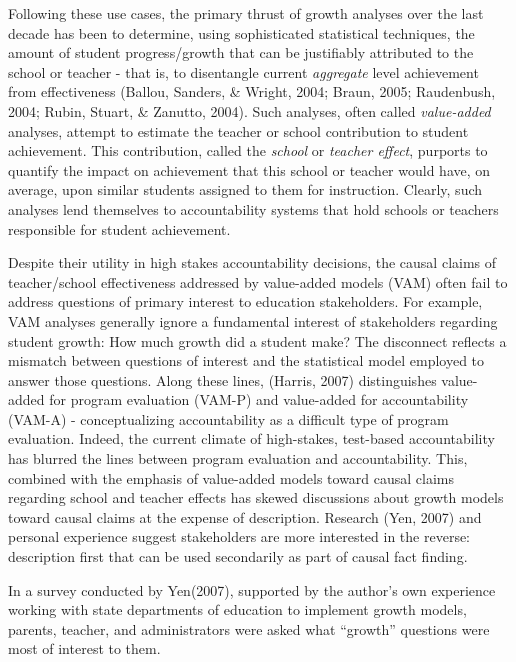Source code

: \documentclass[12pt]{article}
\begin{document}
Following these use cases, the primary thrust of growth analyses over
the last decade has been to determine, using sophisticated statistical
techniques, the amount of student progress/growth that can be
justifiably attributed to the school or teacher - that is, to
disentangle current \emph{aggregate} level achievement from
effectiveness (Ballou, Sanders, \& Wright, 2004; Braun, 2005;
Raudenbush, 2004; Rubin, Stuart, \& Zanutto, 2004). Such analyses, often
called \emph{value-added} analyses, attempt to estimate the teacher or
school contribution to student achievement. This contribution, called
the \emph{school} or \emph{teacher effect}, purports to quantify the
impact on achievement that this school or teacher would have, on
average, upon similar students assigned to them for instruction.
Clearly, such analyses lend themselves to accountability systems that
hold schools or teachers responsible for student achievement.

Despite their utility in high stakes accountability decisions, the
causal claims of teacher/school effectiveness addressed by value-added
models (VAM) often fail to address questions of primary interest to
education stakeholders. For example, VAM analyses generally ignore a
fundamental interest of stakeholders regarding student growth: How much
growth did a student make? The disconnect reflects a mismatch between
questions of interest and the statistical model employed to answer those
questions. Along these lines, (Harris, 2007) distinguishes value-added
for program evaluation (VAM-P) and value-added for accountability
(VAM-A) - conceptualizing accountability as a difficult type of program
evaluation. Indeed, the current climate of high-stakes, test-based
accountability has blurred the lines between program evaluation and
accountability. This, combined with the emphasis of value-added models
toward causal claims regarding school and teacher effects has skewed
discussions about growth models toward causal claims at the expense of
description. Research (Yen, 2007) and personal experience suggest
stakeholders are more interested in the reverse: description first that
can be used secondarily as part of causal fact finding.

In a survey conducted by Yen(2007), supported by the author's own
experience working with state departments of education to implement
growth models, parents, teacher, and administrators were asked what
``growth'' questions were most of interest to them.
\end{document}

****************************************

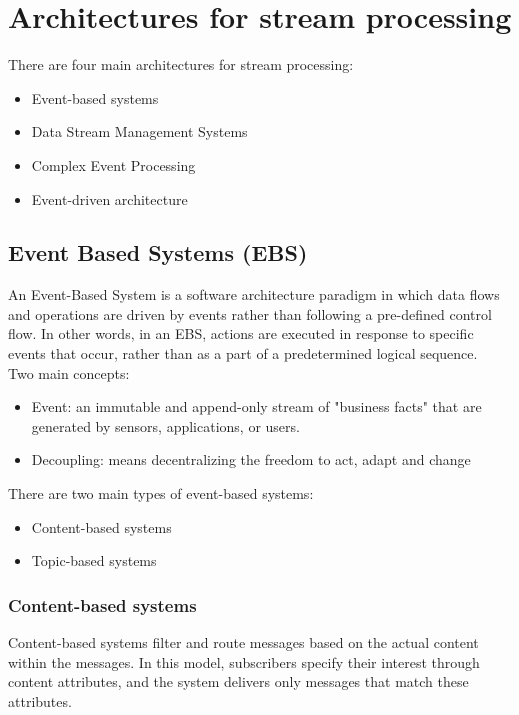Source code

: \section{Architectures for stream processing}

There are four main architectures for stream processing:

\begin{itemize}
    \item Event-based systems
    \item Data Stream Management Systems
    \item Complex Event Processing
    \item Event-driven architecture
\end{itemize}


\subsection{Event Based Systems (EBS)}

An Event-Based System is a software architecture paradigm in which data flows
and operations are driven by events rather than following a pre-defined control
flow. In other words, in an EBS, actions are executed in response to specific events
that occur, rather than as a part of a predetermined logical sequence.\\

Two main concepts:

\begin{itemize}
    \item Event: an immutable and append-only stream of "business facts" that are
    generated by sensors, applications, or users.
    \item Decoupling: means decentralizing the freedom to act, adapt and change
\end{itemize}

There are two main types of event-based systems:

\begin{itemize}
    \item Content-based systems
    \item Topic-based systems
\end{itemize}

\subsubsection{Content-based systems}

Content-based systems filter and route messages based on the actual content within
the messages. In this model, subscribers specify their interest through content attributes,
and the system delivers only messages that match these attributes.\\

****************************************

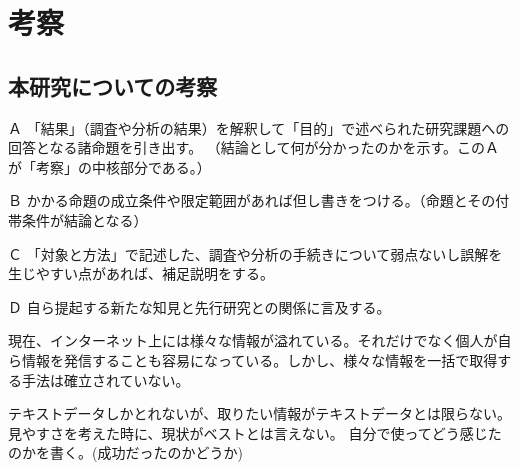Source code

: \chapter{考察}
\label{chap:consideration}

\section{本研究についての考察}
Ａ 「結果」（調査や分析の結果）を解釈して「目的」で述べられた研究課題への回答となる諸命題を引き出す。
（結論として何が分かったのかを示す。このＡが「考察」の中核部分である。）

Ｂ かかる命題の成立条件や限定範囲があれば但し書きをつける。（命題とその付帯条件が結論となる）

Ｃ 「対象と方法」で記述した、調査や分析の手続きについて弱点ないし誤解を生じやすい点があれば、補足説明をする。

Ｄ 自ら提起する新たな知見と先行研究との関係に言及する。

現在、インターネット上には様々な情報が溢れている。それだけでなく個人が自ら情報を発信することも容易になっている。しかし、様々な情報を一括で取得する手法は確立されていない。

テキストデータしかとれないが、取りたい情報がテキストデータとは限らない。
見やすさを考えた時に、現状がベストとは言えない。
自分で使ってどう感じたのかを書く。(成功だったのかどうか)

****************************************

Every line in the data above that includes the word "between" should be copied.

» **SOLUTION FOR THIS TASK**:
growth did a student make? The disconnect reflects a mismatch between
accountability has blurred the lines between program evaluation and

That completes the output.